Stored records:

◆ ◆ ◆ ◆ ◆

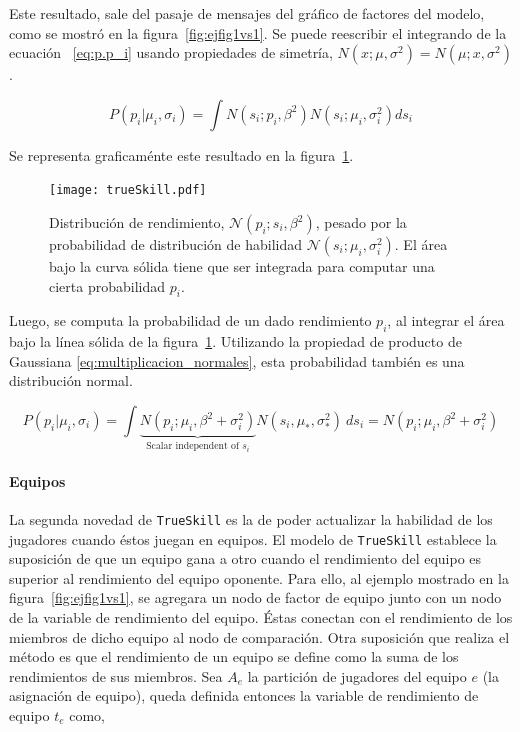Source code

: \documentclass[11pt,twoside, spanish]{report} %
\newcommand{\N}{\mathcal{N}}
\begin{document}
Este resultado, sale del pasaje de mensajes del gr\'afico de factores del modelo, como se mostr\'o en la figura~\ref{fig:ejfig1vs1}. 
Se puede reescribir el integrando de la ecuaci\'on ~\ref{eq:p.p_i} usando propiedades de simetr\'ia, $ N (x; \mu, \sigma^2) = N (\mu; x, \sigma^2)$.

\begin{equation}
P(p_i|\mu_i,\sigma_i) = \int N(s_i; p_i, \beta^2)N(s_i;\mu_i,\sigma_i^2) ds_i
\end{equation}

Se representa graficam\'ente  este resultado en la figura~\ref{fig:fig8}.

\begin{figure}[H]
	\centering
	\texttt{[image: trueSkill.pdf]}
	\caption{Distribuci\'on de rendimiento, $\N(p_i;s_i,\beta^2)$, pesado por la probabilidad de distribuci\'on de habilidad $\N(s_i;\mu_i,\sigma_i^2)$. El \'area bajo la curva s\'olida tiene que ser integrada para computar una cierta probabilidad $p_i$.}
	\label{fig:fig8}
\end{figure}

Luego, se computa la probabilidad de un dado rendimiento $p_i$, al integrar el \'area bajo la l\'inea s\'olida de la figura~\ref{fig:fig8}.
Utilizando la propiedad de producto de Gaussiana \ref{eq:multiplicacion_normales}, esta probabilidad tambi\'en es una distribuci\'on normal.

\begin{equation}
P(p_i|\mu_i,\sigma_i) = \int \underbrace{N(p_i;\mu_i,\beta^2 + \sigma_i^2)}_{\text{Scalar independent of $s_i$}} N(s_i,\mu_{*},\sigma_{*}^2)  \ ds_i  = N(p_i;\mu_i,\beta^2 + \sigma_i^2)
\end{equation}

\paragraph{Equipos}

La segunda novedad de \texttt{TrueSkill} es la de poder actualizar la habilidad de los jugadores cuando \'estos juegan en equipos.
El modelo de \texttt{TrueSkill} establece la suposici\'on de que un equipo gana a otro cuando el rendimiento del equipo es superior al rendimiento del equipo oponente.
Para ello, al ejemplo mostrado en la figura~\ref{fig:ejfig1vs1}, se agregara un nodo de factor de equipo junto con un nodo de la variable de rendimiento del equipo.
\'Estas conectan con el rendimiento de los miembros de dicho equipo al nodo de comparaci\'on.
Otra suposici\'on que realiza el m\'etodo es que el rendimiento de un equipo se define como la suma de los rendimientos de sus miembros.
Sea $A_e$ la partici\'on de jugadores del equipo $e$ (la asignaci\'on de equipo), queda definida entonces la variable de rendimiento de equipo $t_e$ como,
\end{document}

◆ ◆ ◆ ◆ ◆

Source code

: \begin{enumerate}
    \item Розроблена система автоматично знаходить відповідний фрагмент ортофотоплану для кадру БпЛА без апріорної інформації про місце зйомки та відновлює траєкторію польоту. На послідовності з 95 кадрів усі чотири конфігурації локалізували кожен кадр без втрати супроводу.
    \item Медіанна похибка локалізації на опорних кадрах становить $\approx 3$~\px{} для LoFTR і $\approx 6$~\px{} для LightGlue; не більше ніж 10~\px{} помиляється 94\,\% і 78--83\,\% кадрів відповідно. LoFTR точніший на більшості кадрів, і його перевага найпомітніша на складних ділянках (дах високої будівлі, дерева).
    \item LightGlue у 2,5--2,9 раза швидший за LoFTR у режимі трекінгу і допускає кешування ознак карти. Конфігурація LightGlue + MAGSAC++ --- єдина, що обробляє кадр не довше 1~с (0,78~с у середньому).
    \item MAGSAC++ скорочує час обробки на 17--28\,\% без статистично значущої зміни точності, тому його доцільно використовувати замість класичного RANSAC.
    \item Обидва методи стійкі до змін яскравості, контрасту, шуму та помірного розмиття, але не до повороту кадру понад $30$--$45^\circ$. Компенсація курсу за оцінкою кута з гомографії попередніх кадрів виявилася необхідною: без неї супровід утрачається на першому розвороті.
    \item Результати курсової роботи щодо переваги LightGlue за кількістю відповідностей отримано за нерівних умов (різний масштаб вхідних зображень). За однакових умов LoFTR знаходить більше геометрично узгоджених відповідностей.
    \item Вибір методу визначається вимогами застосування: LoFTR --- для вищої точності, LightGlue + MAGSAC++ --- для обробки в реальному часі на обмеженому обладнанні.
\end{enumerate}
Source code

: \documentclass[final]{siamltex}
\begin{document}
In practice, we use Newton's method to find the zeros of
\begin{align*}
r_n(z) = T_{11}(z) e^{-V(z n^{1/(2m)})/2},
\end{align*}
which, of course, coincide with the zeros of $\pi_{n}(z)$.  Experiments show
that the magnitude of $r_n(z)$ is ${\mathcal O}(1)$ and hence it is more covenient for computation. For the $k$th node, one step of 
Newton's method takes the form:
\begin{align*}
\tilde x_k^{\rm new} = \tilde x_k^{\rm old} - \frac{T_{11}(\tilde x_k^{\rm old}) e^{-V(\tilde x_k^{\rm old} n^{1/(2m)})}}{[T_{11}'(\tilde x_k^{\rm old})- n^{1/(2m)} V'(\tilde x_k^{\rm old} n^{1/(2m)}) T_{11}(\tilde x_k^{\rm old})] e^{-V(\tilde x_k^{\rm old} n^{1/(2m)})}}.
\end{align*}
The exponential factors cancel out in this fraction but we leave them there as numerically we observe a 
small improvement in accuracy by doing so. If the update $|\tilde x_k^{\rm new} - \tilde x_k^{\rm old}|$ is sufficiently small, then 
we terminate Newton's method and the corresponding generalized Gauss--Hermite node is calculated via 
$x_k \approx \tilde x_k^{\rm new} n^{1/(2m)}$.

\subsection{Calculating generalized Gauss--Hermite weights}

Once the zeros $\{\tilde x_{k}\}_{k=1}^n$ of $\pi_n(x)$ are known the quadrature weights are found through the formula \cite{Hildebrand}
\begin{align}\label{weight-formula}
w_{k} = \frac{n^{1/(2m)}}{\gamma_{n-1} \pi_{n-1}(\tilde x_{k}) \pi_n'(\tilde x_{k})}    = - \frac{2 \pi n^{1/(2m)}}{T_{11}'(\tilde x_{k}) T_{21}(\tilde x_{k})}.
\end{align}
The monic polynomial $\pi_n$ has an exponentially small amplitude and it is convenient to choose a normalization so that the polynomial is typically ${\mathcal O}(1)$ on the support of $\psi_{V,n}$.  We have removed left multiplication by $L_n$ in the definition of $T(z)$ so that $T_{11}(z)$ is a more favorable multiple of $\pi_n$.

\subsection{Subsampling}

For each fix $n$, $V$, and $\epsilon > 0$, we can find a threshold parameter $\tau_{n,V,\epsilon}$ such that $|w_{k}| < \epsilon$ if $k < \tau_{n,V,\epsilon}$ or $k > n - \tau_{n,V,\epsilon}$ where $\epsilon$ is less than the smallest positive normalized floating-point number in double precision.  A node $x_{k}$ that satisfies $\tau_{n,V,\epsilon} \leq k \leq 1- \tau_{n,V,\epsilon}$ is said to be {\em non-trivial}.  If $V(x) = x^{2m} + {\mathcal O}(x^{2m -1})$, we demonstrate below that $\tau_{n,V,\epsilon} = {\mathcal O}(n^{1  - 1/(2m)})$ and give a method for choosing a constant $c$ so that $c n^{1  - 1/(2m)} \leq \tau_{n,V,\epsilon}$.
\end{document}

◆ ◆ ◆ ◆ ◆

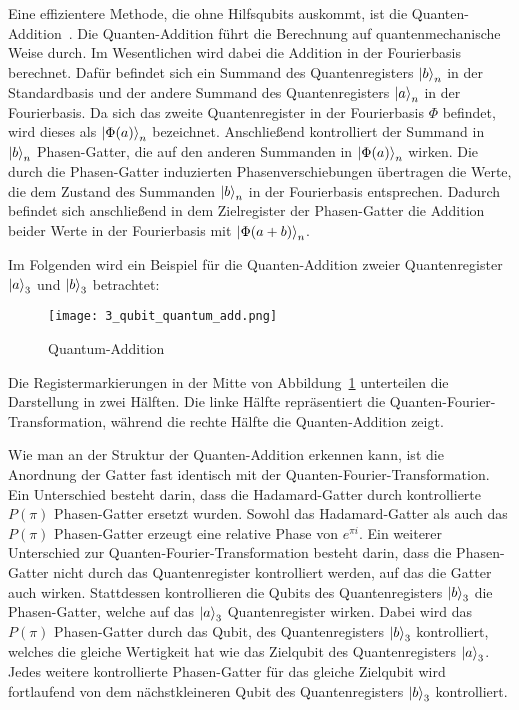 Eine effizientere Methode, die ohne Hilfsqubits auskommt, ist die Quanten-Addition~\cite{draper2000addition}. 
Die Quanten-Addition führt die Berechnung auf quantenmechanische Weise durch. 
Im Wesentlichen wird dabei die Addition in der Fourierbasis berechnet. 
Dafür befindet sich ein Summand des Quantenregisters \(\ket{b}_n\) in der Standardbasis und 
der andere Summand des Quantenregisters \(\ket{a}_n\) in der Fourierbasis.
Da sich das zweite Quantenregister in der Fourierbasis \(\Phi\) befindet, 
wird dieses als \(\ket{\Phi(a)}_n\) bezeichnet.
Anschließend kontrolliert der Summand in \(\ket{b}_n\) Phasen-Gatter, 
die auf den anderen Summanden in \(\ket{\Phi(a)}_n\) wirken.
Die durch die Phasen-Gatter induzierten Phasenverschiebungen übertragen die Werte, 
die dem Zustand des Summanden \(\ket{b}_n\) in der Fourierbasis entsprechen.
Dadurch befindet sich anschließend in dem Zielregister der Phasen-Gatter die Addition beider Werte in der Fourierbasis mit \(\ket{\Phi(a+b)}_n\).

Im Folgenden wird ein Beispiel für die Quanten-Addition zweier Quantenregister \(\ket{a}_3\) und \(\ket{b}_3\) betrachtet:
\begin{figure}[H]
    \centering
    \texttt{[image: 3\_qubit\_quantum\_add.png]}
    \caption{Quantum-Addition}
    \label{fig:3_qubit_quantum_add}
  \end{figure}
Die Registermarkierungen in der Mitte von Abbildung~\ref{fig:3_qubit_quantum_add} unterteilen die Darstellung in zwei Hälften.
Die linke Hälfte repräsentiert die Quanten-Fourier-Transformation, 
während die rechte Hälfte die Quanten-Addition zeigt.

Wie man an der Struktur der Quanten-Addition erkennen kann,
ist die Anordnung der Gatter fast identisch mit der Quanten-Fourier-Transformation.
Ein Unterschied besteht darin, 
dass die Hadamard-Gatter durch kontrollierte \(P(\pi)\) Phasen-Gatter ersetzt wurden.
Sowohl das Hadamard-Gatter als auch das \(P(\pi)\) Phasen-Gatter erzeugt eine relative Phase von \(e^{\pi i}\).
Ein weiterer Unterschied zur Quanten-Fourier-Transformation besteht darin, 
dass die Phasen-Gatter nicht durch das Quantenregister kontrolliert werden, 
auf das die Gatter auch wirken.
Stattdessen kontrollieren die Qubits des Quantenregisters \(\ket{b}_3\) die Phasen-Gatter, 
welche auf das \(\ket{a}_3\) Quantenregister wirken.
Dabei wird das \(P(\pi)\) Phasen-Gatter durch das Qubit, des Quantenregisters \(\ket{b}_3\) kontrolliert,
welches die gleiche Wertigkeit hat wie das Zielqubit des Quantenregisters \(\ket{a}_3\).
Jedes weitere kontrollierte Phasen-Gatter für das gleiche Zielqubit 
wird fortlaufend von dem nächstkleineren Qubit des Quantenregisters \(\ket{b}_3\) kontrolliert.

◆ ◆ ◆ ◆ ◆

A single number is the answer: the number of lines in the entries that contain "MAGSAC".

3